You can! There are plenty of us running various minis or old equipment. The non-gimlet deploy pattern supports virtual networking with x86_64 "sleds."

Can you clarify what parts of the Oxide stack you're running? Is it the entire control plane?

I'm interested, tell me more. What about Oxide attracts a homelab user?

Many homelab users are actually building things out in an effort to learn tooling that they will then use at work. Or just out of intellectual interest.

Yeah, a small-scale rack for home would be great to replace the beowulf cluster me and others are still stuck with. I'd probably pay a premium for it, given what I can tell from their product material.

If they can scale down the hardware to something close to homelab-ish in price, would be great marketing and way to build expertise to have their big boy solution promoted at workplaces. Probably not a priority at their stage though.

Prices start around 800k last time I heard, I don't know if that fits within what you consider a premium or not :-)

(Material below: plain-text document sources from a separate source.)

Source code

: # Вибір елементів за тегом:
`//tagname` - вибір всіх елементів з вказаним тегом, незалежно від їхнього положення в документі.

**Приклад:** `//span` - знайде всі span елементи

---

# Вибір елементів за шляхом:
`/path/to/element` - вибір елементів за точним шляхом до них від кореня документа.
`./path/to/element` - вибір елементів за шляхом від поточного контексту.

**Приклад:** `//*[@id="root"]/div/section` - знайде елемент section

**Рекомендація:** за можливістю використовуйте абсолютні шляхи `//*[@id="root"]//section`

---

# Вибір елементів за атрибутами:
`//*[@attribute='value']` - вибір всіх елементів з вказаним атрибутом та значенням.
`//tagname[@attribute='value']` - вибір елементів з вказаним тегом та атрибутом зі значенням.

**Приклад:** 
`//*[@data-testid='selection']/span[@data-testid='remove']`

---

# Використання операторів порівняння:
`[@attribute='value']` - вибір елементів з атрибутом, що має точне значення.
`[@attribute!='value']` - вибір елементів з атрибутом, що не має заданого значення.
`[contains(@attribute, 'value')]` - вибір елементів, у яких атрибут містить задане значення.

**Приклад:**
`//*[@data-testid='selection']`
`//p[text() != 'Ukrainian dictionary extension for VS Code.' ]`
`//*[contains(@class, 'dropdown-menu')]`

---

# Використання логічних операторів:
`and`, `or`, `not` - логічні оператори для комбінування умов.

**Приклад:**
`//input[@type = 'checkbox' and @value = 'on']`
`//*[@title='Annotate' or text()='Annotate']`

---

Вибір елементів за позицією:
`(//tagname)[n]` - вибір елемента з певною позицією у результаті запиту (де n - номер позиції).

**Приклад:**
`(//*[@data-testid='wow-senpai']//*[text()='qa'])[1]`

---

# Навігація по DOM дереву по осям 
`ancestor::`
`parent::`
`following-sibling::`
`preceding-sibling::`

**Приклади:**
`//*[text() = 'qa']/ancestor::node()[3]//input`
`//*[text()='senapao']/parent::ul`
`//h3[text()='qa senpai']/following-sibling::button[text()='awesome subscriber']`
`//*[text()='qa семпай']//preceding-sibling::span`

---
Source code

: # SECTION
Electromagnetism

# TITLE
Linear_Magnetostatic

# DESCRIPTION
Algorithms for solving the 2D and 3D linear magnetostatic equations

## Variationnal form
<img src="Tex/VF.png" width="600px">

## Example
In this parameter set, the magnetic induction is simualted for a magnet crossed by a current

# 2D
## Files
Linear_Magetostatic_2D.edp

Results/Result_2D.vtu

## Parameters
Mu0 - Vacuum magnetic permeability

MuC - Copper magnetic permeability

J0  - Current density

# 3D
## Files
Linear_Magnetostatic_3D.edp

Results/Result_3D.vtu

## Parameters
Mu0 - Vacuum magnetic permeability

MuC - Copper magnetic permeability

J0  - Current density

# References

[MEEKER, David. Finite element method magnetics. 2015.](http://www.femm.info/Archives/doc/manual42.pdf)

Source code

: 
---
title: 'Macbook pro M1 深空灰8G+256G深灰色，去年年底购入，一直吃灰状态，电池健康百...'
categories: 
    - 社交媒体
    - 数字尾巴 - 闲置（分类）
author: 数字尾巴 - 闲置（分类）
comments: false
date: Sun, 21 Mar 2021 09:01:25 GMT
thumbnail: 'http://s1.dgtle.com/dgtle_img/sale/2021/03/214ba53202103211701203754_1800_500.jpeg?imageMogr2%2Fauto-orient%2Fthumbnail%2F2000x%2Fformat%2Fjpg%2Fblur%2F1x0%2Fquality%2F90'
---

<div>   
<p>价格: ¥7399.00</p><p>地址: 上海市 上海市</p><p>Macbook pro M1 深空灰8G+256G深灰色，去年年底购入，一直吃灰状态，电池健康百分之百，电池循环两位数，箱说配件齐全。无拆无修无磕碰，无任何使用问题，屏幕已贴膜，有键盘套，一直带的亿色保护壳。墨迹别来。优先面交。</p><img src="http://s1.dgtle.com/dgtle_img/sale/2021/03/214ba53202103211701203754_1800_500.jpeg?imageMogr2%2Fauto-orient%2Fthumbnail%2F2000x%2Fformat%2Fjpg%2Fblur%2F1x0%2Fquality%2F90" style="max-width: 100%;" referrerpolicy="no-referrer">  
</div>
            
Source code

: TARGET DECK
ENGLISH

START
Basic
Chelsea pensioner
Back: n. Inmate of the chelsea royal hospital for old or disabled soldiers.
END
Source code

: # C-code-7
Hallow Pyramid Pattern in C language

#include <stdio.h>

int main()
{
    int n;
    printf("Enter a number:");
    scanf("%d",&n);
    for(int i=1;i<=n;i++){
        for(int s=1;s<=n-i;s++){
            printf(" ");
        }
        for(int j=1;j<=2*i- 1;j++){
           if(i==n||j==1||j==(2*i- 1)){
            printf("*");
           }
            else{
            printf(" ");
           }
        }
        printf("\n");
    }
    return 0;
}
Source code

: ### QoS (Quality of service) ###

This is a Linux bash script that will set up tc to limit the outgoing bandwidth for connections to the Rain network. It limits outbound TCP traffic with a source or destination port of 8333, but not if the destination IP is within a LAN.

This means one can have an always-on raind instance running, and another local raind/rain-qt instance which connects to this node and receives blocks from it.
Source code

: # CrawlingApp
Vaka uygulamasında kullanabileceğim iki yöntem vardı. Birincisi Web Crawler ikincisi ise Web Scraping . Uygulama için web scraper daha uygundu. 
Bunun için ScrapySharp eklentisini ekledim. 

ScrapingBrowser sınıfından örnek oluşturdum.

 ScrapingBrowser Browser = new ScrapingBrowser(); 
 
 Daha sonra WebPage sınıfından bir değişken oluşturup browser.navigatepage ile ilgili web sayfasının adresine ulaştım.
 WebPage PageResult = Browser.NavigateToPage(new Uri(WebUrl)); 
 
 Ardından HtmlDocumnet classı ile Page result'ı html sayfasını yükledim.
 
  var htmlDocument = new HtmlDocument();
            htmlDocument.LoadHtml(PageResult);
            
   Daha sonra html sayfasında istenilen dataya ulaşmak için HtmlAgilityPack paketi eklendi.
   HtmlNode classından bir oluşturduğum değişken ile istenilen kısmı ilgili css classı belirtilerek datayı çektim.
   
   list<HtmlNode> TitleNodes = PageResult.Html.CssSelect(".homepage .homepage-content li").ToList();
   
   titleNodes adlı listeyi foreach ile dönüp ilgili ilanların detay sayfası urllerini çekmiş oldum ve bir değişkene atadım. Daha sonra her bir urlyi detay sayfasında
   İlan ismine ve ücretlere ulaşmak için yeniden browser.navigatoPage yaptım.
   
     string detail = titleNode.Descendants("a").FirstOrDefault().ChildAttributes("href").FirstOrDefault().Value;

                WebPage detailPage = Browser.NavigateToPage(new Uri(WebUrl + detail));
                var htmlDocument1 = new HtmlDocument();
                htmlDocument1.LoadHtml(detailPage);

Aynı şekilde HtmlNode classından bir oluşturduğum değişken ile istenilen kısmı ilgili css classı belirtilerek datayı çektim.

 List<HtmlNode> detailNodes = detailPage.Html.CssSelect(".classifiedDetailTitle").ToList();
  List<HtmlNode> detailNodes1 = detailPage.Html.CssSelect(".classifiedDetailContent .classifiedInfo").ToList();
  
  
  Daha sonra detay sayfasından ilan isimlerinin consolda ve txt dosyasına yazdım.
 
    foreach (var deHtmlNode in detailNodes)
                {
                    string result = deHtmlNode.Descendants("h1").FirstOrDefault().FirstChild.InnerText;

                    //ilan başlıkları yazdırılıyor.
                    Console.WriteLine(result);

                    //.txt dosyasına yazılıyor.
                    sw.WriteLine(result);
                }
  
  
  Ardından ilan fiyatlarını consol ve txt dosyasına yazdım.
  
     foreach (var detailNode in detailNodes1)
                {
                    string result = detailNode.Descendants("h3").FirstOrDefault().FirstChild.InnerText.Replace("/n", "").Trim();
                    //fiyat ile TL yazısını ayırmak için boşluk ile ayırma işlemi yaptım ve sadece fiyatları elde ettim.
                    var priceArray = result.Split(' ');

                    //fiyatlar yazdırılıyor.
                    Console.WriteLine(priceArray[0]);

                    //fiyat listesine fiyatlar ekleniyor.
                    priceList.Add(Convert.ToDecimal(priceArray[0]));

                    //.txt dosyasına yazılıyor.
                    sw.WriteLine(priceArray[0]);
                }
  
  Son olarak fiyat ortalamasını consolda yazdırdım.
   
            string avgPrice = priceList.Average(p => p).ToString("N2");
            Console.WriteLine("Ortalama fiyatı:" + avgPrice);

Hah, that might be slightly above what I'm ready to pay for a at-home server yes :) But given the right specifications and software integration, I'd probably be ready to pony up up to somewhere around 10K for a complete solution if it could replace all my existing hardware, even if it was more expensive than other options with worse tradeoffs.

You would need 3-phase power too. At 208V and 15kW it'll draw over 70A peak :P. If you can wire that up in your living room, I raise my glass to you!

I'll take the challenge if it gets me Oxide hardware!